The training schedule used Warmup-Stable-Decay learning rate scheduling with an 8 billion token warmup, peak learning rate of 1e-3, and minimum learning rate of 1e-5. Training batch size was 3,072. Nemotron 3 Super, released in March 2026, became the first Nemotron model pre-trained end to end in NVFP4, a 4-bit floating point format (E2M1 elements in 16-element micro-blocks) introduced with NVIDIA's Blackwell GPU architecture. [23][25] Super applied NVFP4 to the weights, activations, and gradients of most linear layers while keeping the final 15 percent of the network, along with embeddings, latent projections, and attention projections, in higher precision (BF16 or MXFP8) for stability. [25] Storing values in 4-bit blocks during the training run itself, rather than training in BF16 or FP8 and quantizing afterward, reduces memory pressure and improves throughput on the supported hardware.

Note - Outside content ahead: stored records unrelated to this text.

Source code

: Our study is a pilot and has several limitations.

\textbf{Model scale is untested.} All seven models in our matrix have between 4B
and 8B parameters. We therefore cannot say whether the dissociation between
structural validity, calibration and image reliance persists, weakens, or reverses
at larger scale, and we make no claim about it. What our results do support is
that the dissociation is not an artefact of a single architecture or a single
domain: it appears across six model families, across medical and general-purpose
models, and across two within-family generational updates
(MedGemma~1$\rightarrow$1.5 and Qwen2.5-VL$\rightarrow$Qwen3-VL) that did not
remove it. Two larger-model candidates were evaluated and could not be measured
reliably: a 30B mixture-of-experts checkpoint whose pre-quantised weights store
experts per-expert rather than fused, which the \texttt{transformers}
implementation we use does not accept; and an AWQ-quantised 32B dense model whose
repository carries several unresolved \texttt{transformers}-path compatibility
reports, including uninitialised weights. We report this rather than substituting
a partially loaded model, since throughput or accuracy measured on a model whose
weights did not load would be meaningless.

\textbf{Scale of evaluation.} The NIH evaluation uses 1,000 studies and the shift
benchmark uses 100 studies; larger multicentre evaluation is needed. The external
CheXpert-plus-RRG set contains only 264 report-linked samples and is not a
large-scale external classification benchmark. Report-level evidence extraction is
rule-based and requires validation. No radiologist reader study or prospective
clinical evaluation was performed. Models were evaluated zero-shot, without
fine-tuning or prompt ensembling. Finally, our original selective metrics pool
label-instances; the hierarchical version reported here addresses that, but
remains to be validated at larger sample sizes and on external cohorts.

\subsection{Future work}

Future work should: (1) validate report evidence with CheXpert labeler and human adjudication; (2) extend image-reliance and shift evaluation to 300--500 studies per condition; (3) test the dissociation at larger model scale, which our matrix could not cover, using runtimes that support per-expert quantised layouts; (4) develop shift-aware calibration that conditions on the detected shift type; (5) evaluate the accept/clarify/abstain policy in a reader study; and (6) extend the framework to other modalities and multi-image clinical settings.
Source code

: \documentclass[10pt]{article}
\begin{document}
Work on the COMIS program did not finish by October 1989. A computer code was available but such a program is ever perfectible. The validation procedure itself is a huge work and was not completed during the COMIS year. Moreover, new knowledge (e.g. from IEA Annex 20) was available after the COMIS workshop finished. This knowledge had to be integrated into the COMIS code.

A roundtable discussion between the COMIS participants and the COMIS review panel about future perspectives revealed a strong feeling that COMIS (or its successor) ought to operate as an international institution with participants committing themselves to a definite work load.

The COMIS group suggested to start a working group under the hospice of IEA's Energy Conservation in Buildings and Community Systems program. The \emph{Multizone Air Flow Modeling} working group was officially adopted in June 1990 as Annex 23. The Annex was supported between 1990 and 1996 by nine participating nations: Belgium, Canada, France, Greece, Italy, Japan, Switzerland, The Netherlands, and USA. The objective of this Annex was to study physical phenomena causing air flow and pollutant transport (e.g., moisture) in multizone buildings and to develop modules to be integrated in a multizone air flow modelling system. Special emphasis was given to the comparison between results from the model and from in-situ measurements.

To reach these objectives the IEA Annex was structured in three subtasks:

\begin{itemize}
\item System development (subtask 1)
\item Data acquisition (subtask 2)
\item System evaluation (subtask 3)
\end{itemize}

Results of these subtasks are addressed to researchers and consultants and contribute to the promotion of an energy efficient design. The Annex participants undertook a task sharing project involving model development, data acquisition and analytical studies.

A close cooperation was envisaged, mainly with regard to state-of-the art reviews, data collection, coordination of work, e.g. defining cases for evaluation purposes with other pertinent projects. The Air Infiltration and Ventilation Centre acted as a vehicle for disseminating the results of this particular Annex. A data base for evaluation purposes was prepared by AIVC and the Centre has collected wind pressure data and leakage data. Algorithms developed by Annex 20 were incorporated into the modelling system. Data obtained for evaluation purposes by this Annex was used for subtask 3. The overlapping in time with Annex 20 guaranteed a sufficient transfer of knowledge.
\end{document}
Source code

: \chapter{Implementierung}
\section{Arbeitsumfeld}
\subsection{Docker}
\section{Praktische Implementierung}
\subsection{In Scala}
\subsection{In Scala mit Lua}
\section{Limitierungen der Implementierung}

Nemotron 3 Ultra used the same NVFP4 recipe at 550 billion parameters, again holding the final 15 percent of the network (16 layers) in higher precision, and was pre-trained on roughly 20 trillion tokens, somewhat fewer than the 25 trillion used for Nano and Super. [27][29]

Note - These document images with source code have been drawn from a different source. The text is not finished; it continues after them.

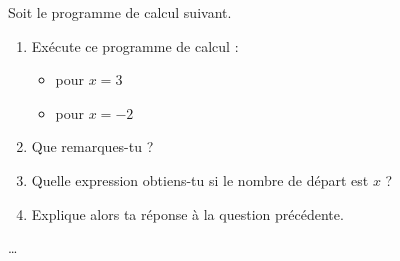 \begin{exercice*}
    Soit le programme de calcul suivant.


    \begin{enumerate}
        \item Exécute ce programme de calcul :
              \begin{itemize}
                  \item pour $x = 3$
                  \item pour $x = -2$
              \end{itemize}

        \item Que remarques-tu ?

        \item Quelle expression obtiens-tu si le nombre de départ est $x$ ?

        \item Explique alors ta réponse à la question précédente.
    \end{enumerate}
\end{exercice*}
\begin{corrige}
    \dots
\end{corrige}

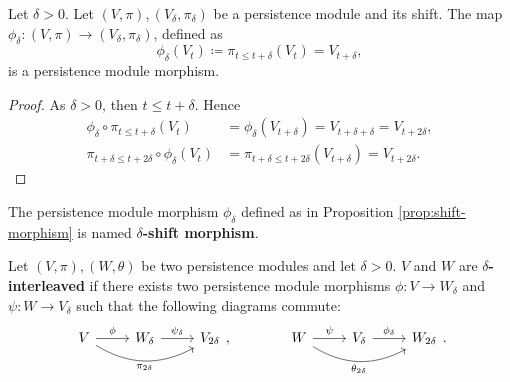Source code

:\begin{proposition} \label{prop:shift-morphism}
    Let $ \delta > 0 $. Let $(V, \pi), (V_\delta, \pi_\delta) $ be a persistence module and its shift. The map $ \phi_\delta \colon (V, \pi) \to (V_\delta, \pi_\delta) $, defined as
    \begin{equation}
        \phi_\delta (V_t) \coloneq \pi_{t \leq t + \delta}(V_t) = V_{t+\delta},
    \end{equation}
    is a persistence module morphism.
\end{proposition}
\begin{proof}
    As $ \delta > 0 $, then $ t \leq t+\delta $. Hence
    \begin{align}
        \phi_\delta \circ \pi_{t \leq t+\delta} (V_t) &= \phi_\delta (V_{t+\delta}) = V_{t+\delta+\delta} = V_{t+2 \delta}, \\
        \pi_{t+\delta \leq t+2\delta} \circ \phi_\delta (V_t) &= \pi_{t+\delta \leq t+2\delta}(V_{t+\delta}) = V_{t+2 \delta}.
    \end{align}
\end{proof}

\begin{definition}
    The persistence module morphism $ \phi_\delta $ defined as in Proposition \ref{prop:shift-morphism} is named {\bf $\delta$-shift morphism}.
\end{definition}

\begin{definition} \label{def:interleaved-modules}
    Let $ (V, \pi), (W, \theta) $ be two persistence modules and let $ \delta > 0 $. $ V $ and $ W $ are {\bf $\delta$-interleaved } if there exists two persistence module morphisms $ \phi \colon V \to W_\delta $ and $ \psi \colon W \to V_\delta $ such that the following diagrams commute:
    \begin{equation}
        \begin{array}{ccc}
        \begin{tikzcd}
            V \arrow[r, "\phi"] \arrow[rr, "\pi_{2\delta}"', bend right] & W_\delta \arrow[r, "\psi_\delta"] & V_{2\delta}
        \end{tikzcd},
        &
        \quad \quad
        &
        \begin{tikzcd}
            W \arrow[r, "\psi"] \arrow[rr, "\theta_{2\delta}"', bend right] & V_\delta \arrow[r, "\phi_\delta"] & W_{2\delta}
        \end{tikzcd}.
        \end{array}
    \end{equation}
\end{definition}

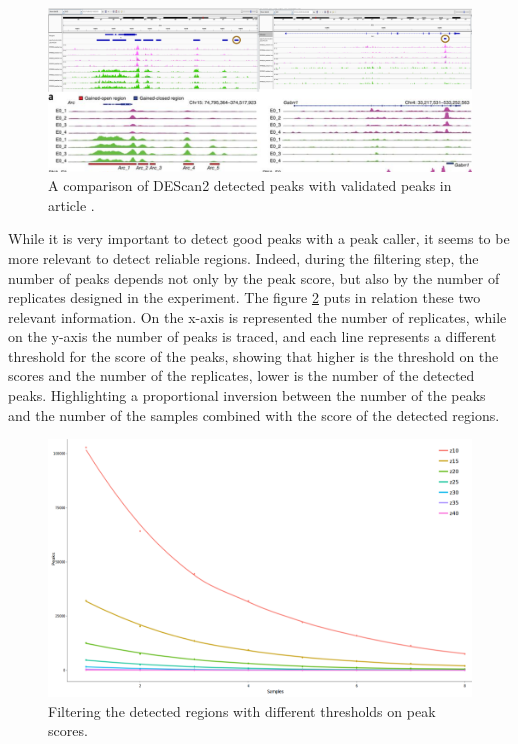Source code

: \begin{figure}[H]
\includegraphics[width=\textwidth,height=\textheight,keepaspectratio]{img/descan2/peaks.png}
\caption[DEScan2 peaks detection]{A comparison of DEScan2 detected peaks with validated peaks in article \cite{Su2017}.}
\label{fig:peaksdescan}
\centering
\end{figure}

While it is very important to detect good peaks with a peak caller, it seems to be more relevant to detect reliable regions. Indeed, during the filtering step, the number of peaks depends not only by the peak score, but also by the number of replicates designed in the experiment.
The figure \ref{fig:filteringdescan} puts in relation these two relevant information. 
On the x-axis is represented the number of replicates, while on the y-axis the number of peaks is traced, and each line represents a different threshold for the score of the peaks, showing that higher is the threshold on the scores and the number of the replicates, lower is the number of the detected peaks.
Highlighting a proportional inversion between the number of the peaks and the number of the samples combined with the score of the detected regions.


\begin{figure}[H]
\includegraphics[width=\textwidth, height=\textheight, keepaspectratio]{img/descan2/filtering.png}
\caption[DEScan2 filtering step]{Filtering the detected regions with different thresholds on peak scores.}
\label{fig:filteringdescan}
\centering
\end{figure}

Post-training was structured around multi-environment reinforcement learning, covering reasoning, tool calling, instruction following, and multilingual response quality. [3] NVIDIA released the underlying RL libraries, called NeMo Gym and NeMo RL, as open-source projects on GitHub at the same time as the model launch. [1] NeMo Evaluator, a companion library for validating model performance and safety, was also released. [1] The post-training mix included synthetic code, math, and science data, along with tool calling traces and multilingual reasoning examples. For Ultra, NVIDIA added Multi-teacher On-Policy Distillation (MOPD), a post-training method in which the student model learns on its own rollouts under scoring from more than ten domain-specialized teacher models, with rollout generation, teacher scoring, and student optimization pipelined asynchronously and run iteratively for continuous improvement. [27]

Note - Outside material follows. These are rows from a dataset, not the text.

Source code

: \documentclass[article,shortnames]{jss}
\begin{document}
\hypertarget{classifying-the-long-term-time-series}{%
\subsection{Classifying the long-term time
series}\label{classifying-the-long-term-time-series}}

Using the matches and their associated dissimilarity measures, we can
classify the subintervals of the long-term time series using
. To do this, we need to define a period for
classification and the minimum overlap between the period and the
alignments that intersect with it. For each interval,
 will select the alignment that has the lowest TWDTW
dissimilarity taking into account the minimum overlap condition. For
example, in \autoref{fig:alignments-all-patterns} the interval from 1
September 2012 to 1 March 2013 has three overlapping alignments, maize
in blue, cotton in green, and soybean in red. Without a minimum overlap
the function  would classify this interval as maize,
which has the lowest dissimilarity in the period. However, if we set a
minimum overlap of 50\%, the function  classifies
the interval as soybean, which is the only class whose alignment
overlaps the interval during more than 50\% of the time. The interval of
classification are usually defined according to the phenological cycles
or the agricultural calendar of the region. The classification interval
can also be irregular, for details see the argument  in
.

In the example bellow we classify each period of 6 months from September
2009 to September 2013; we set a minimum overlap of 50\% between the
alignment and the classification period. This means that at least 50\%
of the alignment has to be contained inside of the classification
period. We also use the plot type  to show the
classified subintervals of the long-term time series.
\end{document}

NVIDIA has not published a complete count of GPU hours used to train the family, but the Hugging Face model cards and the technical reports describe the training infrastructure as Blackwell-based for the Super and Ultra runs. [23][27][29] The Nano model can run inference on a wide range of NVIDIA hardware including A100, H100, B200, RTX PRO 6000, Jetson Thor, and DGX Spark systems.

## How well does Nemotron 3 perform on benchmarks?

NVIDIA published a substantial benchmark table for Nemotron 3 Nano at launch, focusing on the standard reasoning, coding, math, and agentic suites that have become the de facto comparison points for open-weights models. The numbers below come from the official Hugging Face model card. [5]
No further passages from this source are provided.